### What is being asked
Copy out exactly the stretch of the listing below that begins at the line containing "do not have" and ends at the line containing "2GM/c^2$. The kinematic", and copy nothing outside it.

### Source records
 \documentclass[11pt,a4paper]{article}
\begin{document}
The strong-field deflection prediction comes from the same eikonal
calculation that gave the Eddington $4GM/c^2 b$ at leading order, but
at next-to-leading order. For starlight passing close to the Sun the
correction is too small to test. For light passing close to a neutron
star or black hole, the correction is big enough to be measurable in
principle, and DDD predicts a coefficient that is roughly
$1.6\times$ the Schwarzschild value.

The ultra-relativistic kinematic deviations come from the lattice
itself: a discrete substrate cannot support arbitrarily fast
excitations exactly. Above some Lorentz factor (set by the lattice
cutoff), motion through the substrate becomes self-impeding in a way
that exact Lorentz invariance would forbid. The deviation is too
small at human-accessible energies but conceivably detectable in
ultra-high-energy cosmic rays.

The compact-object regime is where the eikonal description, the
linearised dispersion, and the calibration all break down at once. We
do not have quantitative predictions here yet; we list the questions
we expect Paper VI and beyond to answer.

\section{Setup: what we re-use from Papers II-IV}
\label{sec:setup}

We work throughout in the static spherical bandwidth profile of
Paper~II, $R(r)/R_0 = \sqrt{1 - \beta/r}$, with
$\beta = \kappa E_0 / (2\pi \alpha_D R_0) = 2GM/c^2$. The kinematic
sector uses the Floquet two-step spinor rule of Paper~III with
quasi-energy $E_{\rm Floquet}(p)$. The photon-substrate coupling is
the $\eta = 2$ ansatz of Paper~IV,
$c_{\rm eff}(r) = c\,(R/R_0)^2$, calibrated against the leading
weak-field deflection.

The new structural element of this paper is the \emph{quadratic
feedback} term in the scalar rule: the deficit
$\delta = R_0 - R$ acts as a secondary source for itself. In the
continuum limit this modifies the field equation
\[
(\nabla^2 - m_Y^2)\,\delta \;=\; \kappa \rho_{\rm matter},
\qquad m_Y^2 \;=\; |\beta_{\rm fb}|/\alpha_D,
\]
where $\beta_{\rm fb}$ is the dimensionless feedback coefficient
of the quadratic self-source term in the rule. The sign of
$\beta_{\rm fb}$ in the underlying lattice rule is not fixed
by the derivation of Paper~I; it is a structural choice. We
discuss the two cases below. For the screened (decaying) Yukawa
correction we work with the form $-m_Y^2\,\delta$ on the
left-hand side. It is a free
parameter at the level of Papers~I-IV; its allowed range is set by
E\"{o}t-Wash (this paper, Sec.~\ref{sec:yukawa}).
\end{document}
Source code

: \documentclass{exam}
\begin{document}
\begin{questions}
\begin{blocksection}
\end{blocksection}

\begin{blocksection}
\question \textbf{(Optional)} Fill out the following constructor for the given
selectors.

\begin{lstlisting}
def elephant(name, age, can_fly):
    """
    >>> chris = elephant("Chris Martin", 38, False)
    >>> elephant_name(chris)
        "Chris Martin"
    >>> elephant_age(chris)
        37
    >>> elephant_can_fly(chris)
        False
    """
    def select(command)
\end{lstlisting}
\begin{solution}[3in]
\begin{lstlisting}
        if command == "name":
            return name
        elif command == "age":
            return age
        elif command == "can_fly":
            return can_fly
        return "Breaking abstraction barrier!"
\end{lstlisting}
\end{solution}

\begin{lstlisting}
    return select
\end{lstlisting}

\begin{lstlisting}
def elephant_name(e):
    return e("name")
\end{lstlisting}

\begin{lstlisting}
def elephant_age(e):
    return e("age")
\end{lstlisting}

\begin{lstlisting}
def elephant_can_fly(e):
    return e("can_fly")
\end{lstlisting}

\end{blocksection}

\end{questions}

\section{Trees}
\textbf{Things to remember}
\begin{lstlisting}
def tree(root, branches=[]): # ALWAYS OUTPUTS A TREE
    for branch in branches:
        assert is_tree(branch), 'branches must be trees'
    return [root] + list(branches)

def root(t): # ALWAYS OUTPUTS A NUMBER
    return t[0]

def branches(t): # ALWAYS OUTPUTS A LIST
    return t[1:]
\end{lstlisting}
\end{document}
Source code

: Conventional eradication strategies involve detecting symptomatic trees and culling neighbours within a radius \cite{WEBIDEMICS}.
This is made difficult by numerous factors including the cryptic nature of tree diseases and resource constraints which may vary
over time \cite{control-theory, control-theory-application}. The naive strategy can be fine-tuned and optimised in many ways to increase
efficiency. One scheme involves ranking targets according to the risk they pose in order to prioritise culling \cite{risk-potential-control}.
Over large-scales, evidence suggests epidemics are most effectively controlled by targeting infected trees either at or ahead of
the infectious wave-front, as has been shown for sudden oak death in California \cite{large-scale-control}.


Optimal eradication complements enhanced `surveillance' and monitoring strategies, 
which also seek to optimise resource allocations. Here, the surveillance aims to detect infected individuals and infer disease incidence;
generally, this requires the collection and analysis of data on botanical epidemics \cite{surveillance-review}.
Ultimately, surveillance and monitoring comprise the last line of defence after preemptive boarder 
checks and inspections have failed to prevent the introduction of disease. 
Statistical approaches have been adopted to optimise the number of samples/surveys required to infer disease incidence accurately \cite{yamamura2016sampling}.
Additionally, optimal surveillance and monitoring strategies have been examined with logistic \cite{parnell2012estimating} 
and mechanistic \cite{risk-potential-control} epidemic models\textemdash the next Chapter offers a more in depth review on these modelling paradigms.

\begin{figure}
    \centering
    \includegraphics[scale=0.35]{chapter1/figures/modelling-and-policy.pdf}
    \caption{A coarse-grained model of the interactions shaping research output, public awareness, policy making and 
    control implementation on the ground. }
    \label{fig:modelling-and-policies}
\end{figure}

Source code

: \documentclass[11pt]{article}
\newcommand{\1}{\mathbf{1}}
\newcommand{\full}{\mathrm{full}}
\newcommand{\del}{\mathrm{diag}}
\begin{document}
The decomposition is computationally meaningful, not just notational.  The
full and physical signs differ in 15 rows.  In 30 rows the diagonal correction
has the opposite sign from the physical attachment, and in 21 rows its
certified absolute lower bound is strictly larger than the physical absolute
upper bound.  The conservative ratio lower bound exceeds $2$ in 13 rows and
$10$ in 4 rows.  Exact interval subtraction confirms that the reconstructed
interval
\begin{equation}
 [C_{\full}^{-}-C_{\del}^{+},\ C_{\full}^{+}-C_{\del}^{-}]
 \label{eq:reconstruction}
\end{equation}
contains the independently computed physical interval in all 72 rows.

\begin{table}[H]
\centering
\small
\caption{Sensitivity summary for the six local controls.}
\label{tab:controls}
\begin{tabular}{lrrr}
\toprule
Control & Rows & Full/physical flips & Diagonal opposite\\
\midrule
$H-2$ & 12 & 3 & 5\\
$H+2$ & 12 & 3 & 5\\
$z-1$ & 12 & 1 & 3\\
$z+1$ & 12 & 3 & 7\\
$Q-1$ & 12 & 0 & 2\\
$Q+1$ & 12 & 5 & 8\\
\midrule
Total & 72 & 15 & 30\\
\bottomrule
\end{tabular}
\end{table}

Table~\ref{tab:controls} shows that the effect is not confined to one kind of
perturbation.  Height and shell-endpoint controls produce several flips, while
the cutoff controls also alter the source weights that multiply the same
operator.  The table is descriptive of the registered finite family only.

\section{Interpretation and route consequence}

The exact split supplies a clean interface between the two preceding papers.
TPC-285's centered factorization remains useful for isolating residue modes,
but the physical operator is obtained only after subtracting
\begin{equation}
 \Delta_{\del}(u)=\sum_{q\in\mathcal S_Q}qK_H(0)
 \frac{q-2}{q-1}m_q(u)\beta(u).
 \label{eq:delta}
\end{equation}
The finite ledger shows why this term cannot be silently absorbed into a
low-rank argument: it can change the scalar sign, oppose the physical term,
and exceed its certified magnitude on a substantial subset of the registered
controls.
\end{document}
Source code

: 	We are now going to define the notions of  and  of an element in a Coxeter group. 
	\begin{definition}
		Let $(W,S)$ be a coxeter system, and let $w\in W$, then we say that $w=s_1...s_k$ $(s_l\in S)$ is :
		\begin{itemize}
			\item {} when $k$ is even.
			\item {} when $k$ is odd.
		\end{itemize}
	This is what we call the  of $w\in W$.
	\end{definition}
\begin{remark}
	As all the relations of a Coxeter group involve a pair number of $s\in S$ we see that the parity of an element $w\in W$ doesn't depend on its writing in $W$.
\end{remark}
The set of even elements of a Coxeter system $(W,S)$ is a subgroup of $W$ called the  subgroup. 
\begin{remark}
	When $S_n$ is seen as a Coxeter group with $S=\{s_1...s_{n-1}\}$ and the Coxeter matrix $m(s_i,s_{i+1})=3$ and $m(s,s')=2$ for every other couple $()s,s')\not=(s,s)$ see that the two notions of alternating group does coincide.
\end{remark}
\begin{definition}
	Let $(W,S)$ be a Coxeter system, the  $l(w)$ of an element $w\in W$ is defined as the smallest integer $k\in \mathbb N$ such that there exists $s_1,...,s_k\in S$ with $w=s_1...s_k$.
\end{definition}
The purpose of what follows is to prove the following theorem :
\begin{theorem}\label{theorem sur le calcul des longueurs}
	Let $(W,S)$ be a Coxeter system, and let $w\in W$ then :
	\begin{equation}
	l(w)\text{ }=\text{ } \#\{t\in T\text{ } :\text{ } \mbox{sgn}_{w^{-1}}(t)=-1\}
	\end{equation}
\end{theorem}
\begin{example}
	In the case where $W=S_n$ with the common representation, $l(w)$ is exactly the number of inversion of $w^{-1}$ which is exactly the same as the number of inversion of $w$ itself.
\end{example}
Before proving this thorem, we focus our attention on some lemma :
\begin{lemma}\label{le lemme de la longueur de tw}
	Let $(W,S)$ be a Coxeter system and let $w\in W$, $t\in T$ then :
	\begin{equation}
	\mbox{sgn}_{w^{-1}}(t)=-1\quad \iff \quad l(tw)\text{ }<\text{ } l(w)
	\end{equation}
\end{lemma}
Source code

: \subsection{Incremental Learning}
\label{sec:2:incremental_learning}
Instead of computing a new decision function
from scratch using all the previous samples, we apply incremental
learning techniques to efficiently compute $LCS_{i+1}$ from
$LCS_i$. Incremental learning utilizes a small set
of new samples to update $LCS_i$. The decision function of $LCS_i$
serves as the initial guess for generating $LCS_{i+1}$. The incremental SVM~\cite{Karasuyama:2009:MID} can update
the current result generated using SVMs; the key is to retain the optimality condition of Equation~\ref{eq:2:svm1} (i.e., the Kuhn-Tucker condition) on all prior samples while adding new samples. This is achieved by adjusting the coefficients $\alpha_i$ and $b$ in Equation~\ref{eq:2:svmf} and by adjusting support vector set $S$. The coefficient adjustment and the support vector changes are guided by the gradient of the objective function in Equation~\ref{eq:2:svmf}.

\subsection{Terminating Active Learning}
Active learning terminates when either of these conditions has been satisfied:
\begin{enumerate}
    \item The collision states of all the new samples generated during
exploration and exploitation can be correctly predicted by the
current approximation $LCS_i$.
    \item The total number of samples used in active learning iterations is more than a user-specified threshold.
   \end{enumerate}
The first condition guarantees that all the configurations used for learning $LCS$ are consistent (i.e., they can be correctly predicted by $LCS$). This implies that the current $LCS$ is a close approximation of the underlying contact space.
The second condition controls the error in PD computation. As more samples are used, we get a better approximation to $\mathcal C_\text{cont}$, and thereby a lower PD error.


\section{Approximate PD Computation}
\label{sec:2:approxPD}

### Solution
do not have quantitative predictions here yet; we list the questions
we expect Paper VI and beyond to answer.

\section{Setup: what we re-use from Papers II-IV}
\label{sec:setup}

We work throughout in the static spherical bandwidth profile of
Paper~II, $R(r)/R_0 = \sqrt{1 - \beta/r}$, with
$\beta = \kappa E_0 / (2\pi \alpha_D R_0) = 2GM/c^2$. The kinematic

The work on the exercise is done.